Following the meeting, the board selected Michael Toelle of Browns Valley, Minn., to serve his eighth one-year term as chairman of the board. Other officers elected included: Robert Bass as vice chairman, Jerry Hasnedl as secretary-treasurer, Curt Eischens as second vice chairman and Randy Knecht as assistant secretary-treasurer.

>Robert Reynolds, founding member of the Renewable Fuels Association technical committee, was the recipient of ASTM International's Award of Excellence in recognition for his outstanding and dedicated contributions to fuel standards development and as a consensus builder within ASTM between ethanol and petroleum interests.
"Ethanol wouldn't have the excellent reputation for quality in the fuel industry without him, nor would it have gained the widespread acceptance and use it enjoys today," RFA President and CEO Bob Dinneen said.
Reynolds has spent the past 30 years researching the transportation fuel system and is the author of the RFA's "Changes in Gasoline" manual series and Fuel Ethanol Industry Guidelines.

>Ottawa-based cellulosic ethanol producer Iogen Corp. supplied cellulosic E85 to be used in the Green Alternative Motorsports LeMans prototype car during the 25 Hours of Thunderhill endurance race in Willows, Calif.

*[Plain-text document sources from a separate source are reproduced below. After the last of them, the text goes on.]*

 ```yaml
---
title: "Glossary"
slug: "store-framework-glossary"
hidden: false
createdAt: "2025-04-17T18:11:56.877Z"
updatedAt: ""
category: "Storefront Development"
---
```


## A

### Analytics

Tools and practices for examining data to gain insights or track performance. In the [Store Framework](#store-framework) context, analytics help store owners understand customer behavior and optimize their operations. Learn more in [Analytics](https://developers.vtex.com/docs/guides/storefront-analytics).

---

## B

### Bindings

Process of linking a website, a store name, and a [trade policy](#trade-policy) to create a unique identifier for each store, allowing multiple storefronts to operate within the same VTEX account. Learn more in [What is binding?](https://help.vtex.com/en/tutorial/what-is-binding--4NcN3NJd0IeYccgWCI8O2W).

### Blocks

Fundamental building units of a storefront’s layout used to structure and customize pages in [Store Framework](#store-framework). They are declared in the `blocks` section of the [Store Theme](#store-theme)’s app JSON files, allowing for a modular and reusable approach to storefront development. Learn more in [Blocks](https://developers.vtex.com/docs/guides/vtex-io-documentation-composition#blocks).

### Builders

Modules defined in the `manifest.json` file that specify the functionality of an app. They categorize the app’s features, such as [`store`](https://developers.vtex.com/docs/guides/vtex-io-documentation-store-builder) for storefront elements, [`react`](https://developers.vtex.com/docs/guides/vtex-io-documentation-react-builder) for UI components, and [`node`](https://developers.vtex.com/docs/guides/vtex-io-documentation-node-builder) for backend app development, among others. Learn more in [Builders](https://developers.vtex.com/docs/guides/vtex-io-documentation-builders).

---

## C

This is the third year the company has produced cellulosic ethanol for the endurance race car. Iogen supplied 300 gallons of cellulosic ethanol to be used during the race.

>North American Bioproducts Corp., a research-based provider of fermentation products and technology to the fuel ethanol industry, has selected Nick Donley to serve as regional sales manager for the company's central Midwestern service territory. Based in Cincinnati, Donley's service area will include Ohio, Kentucky, Indiana and Illinois. His responsibilities include increasing the company's coverage area and ability to offer professional service to its customers.

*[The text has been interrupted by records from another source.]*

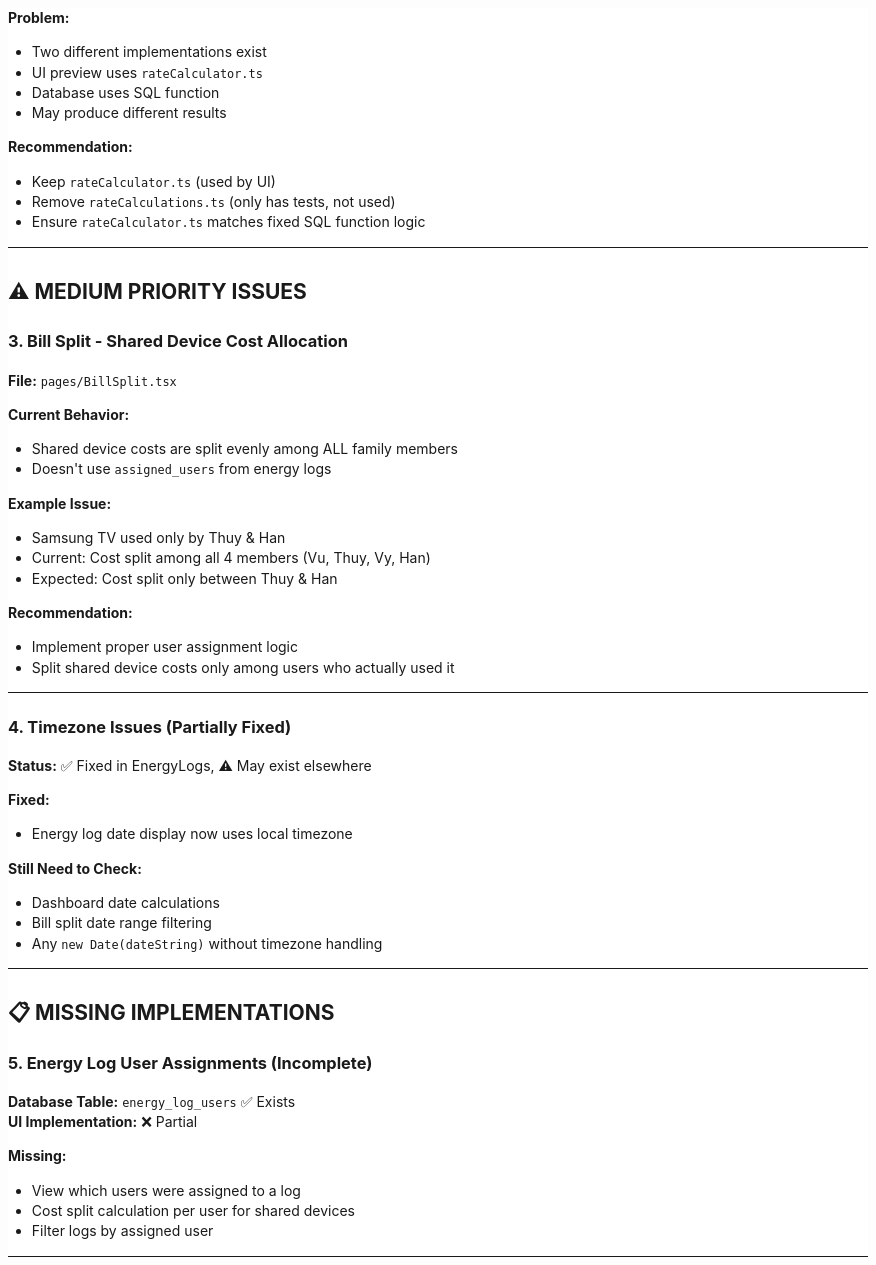 **Problem:**
- Two different implementations exist
- UI preview uses `rateCalculator.ts`
- Database uses SQL function
- May produce different results

**Recommendation:**
- Keep `rateCalculator.ts` (used by UI)
- Remove `rateCalculations.ts` (only has tests, not used)
- Ensure `rateCalculator.ts` matches fixed SQL function logic

---

## ⚠️ MEDIUM PRIORITY ISSUES

### 3. **Bill Split - Shared Device Cost Allocation**
**File:** `pages/BillSplit.tsx`

**Current Behavior:**
- Shared device costs are split evenly among ALL family members
- Doesn't use `assigned_users` from energy logs

**Example Issue:**
- Samsung TV used only by Thuy & Han
- Current: Cost split among all 4 members (Vu, Thuy, Vy, Han)
- Expected: Cost split only between Thuy & Han

**Recommendation:**
- Implement proper user assignment logic
- Split shared device costs only among users who actually used it

---

### 4. **Timezone Issues** (Partially Fixed)
**Status:** ✅ Fixed in EnergyLogs, ⚠️ May exist elsewhere

**Fixed:**
- Energy log date display now uses local timezone

**Still Need to Check:**
- Dashboard date calculations
- Bill split date range filtering
- Any `new Date(dateString)` without timezone handling

---

## 📋 MISSING IMPLEMENTATIONS

### 5. **Energy Log User Assignments** (Incomplete)
**Database Table:** `energy_log_users` ✅ Exists  
**UI Implementation:** ❌ Partial

**Missing:**
- View which users were assigned to a log
- Cost split calculation per user for shared devices
- Filter logs by assigned user

---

>Mike Jerke has been selected to serve as general manager of Benson, Minn.-based Chippewa Valley Ethanol Co. LLLP. He is replacing longtime general manager Bill Lee, who left the company to focus on his role as CEO of Frontline BioEnergy LLC.

Prior to joining CVEC, Jerke spent seven years as general manager of Quad County Corn Processors in Galva, Iowa. He previously held management positions with several cooperative grain companies in Iowa and Illinois. Jerke currently serves as vice president of the Iowa Renewable Fuels Association, director of the Renewable Fuels Association and chairman of the Renewable Fuels Foundation.

>The American Coalition for Ethanol elected officers to serve on its 2010 board of directors during a meeting held Nov. 12. Lars Herseth was elected to serve as president of the board. Herseth also serves on the board of directors for Northern Growers LLC. Brian Wilcox was re-elected as vice president and Owen Jones was re-elected as treasurer. Duane Kristensen was newly elected as secretary. ACE founder Merle Anderson will retain his seat on the board and has been granted the title chairman emeritus. Other board of directors members to be elected to the executive committee were Scott Parsley and Ron Alverson.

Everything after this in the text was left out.